All lines from the entries below that contain the string "collections" should be copied out.
---
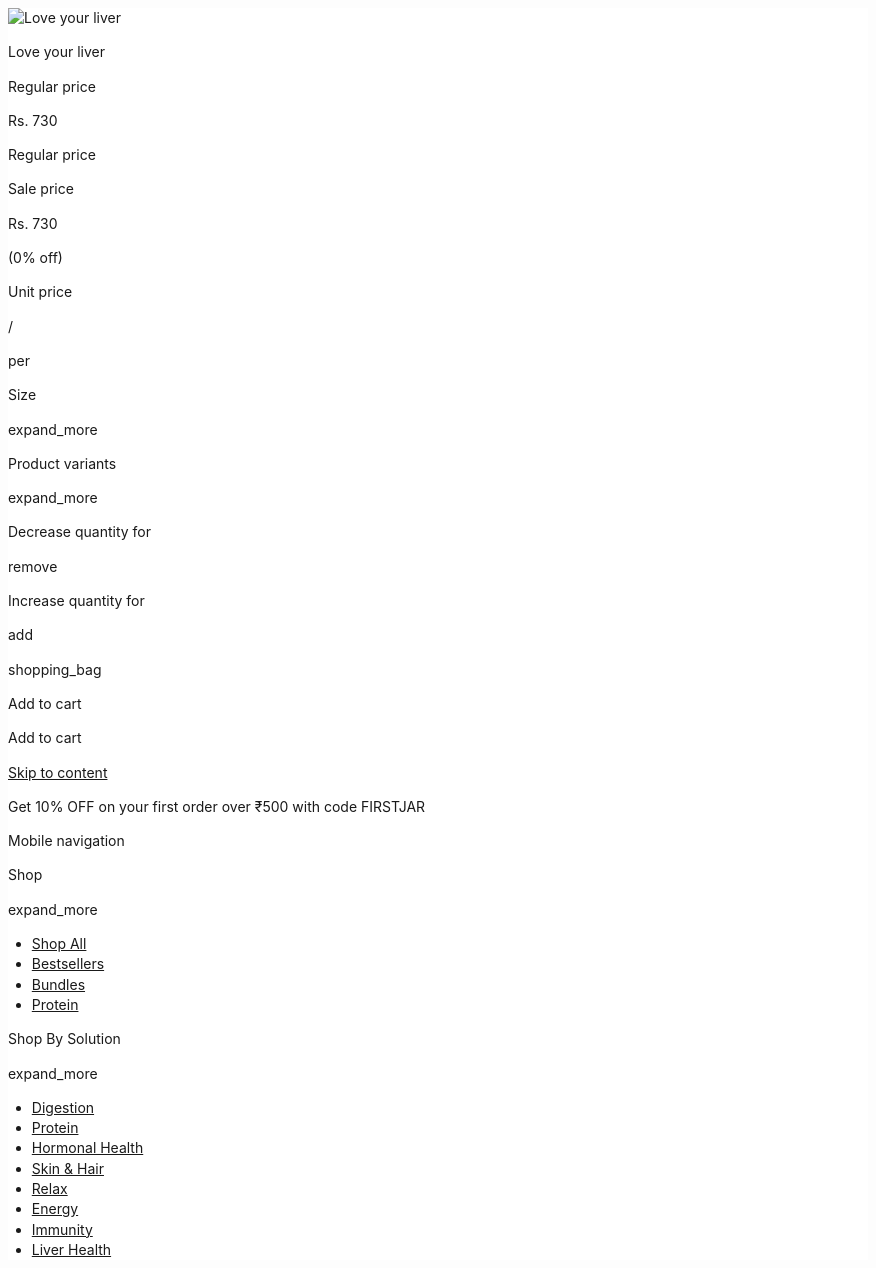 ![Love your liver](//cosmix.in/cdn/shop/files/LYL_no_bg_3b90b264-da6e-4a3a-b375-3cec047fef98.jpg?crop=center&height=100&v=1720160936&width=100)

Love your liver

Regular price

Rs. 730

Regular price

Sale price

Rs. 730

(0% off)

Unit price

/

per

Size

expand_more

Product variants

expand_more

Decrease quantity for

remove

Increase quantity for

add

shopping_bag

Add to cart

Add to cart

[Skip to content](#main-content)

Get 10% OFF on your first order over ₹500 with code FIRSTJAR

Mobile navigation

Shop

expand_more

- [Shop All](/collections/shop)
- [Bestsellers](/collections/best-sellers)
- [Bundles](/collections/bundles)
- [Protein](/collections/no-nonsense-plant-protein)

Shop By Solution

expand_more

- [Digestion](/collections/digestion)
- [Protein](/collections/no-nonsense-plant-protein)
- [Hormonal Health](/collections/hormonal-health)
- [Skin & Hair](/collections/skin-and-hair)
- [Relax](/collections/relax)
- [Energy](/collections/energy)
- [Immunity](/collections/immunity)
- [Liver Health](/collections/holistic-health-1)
---
▶ _RESPONSE TO THE EXERCISE_
- [Shop All](/collections/shop)
- [Bestsellers](/collections/best-sellers)
- [Bundles](/collections/bundles)
- [Protein](/collections/no-nonsense-plant-protein)
- [Digestion](/collections/digestion)
- [Protein](/collections/no-nonsense-plant-protein)
- [Hormonal Health](/collections/hormonal-health)
- [Skin & Hair](/collections/skin-and-hair)
- [Relax](/collections/relax)
- [Energy](/collections/energy)
- [Immunity](/collections/immunity)
- [Liver Health](/collections/holistic-health-1)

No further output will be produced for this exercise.